Мейплы снова пошли бродить по Риму, и в этом городе ступеней, ускользающих и вновь развертывающихся перспектив, многооконных поверхностей цвета сепии и розовой охры, зданий столь просторных, что, находясь в них, чувствуешь себя как будто под открытым небом, – они расстались. Не физически – они почти все время были на виду друг у друга. Но они наконец расстались. Оба это знали. Они стали, как в начальную пору их романа, предупредительны, веселы и безмятежны. И брак их приказал долго жить, как непомерно разросшаяся виноградная лоза, которую, с трудом отыскав материнский стебель, срубил дряхлый виноградарь.
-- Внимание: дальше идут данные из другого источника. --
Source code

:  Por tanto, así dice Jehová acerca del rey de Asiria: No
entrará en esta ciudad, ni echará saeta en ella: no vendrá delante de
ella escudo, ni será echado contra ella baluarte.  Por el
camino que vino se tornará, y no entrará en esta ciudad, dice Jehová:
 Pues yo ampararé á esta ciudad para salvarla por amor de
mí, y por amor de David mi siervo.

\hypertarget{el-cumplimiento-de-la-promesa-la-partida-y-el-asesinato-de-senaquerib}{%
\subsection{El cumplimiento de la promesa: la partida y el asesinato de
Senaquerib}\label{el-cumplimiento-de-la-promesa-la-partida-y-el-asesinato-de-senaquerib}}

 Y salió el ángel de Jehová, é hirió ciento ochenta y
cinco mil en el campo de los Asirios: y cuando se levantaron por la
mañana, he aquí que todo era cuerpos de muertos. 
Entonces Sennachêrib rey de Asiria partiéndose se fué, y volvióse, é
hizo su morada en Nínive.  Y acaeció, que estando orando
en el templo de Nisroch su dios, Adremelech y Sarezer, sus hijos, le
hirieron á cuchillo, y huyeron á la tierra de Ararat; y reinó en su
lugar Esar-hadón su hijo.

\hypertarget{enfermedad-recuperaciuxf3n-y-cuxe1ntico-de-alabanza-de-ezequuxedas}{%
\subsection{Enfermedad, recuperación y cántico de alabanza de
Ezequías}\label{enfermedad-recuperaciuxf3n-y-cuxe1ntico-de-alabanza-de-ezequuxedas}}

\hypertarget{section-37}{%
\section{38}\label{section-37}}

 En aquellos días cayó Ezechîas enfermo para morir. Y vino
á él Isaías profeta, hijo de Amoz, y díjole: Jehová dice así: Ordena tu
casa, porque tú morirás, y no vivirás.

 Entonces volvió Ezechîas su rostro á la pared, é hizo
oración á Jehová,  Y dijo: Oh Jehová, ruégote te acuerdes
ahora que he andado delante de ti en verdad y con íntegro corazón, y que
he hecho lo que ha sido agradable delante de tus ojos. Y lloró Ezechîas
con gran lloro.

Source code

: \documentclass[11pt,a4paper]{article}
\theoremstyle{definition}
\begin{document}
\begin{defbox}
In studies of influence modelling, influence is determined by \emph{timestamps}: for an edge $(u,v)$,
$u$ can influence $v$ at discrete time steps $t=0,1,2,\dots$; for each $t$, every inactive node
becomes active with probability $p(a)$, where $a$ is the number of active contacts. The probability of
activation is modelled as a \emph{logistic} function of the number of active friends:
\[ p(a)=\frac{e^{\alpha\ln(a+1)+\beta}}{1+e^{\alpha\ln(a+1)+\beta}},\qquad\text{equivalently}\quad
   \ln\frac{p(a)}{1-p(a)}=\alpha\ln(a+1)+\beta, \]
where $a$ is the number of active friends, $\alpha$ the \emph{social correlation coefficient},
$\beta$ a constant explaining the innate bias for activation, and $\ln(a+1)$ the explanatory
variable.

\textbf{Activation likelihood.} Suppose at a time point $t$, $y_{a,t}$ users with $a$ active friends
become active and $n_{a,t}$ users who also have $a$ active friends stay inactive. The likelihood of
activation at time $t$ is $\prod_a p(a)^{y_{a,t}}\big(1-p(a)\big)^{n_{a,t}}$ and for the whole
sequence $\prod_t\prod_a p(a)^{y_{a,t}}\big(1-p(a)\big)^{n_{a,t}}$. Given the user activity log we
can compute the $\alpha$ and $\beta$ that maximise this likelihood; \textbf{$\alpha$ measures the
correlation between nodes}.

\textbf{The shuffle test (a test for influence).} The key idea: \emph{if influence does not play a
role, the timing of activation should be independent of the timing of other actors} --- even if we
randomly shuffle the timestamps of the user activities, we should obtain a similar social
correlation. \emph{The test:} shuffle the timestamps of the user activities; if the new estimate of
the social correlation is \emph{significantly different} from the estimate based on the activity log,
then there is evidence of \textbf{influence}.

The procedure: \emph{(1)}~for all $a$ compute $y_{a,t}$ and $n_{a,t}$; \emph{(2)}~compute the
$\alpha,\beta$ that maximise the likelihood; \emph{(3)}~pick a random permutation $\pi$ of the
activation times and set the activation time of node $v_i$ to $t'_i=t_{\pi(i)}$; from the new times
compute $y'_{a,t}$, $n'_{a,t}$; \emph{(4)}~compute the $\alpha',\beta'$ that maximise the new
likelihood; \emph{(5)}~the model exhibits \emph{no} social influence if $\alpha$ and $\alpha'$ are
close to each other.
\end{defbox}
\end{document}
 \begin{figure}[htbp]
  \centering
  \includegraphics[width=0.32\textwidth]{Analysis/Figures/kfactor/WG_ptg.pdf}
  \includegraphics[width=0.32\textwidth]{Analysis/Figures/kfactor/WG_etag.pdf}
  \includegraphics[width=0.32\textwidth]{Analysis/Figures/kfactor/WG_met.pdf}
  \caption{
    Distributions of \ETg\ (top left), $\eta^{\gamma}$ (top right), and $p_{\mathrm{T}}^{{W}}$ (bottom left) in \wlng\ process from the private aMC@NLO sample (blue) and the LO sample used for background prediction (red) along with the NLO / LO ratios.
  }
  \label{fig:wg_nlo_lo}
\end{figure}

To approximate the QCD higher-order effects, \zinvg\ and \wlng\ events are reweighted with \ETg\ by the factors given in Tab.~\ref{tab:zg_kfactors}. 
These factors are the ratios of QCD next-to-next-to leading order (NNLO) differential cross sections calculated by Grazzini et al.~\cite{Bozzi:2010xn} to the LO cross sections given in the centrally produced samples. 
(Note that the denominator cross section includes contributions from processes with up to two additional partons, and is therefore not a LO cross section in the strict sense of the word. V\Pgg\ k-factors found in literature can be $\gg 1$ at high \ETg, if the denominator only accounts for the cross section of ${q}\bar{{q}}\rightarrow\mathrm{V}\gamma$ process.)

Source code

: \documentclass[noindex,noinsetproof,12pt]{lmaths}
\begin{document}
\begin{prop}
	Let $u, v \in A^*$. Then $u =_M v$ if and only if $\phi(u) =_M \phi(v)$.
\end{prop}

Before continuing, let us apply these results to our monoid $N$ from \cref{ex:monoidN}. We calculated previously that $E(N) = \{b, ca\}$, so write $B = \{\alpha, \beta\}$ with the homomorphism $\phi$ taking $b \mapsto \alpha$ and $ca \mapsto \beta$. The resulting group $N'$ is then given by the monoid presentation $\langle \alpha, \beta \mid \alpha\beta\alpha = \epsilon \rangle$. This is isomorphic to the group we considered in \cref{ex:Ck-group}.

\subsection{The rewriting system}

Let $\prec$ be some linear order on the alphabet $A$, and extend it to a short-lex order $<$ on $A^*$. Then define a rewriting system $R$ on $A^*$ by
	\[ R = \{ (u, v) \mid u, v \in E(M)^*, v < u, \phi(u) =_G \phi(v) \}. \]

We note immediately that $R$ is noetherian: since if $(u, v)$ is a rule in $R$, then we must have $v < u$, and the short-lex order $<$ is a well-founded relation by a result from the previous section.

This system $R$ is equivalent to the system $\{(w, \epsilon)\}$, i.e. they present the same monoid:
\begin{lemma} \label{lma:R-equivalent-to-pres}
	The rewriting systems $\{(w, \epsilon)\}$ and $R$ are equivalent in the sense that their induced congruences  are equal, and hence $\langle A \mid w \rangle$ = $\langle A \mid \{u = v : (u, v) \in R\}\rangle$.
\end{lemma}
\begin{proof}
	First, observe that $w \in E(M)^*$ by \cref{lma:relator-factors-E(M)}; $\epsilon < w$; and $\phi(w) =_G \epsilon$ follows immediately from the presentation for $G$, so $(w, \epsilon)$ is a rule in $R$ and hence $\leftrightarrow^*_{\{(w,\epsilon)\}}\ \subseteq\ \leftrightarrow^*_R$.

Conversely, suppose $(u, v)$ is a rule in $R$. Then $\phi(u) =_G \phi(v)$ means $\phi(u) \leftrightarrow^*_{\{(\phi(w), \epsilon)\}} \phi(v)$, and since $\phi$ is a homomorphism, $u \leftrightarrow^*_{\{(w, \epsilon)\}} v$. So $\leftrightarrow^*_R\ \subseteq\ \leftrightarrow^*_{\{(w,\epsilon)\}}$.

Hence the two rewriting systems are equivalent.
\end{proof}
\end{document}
Они рука об руку шли через казавшиеся единым целым кварталы зданий, которые при ближайшем рассмотрении распадались на самостоятельные, не похожие один на другой образцы разных эпох и стилей. В какой-то момент она вдруг сказала: «Я знаю, дружок, что нам всегда мешало. Я тяготею к классике, а ты к барокко». Они вместе ходили по магазинам, смотрели, спали, ели. Сидя напротив нее в последнем из ресторанов, которые, как оазисы столового полотна и вина, поддерживали их плоть в эти благостные, элегические дни, Ричард понял, что Джоан счастлива. С ее лица сошло вечное напряжение надежды, и оно сразу разгладилось; в жестах появилась кокетливая молодая насмешливость; в ней проснулось какое-то восторженное внимание ко всему, что ее окружало; и ее голос, когда она подалась вперед, чтобы шепотом поделиться своими наблюдениями по поводу женщины с красавцем кавалером за соседним столиком, звучал оживленно, как будто самый воздух ее дыхания сделался свободным и легким. Она была счастлива, и, ревнуя к ее счастью, он опять заколебался, нужно ли ему оставлять ее.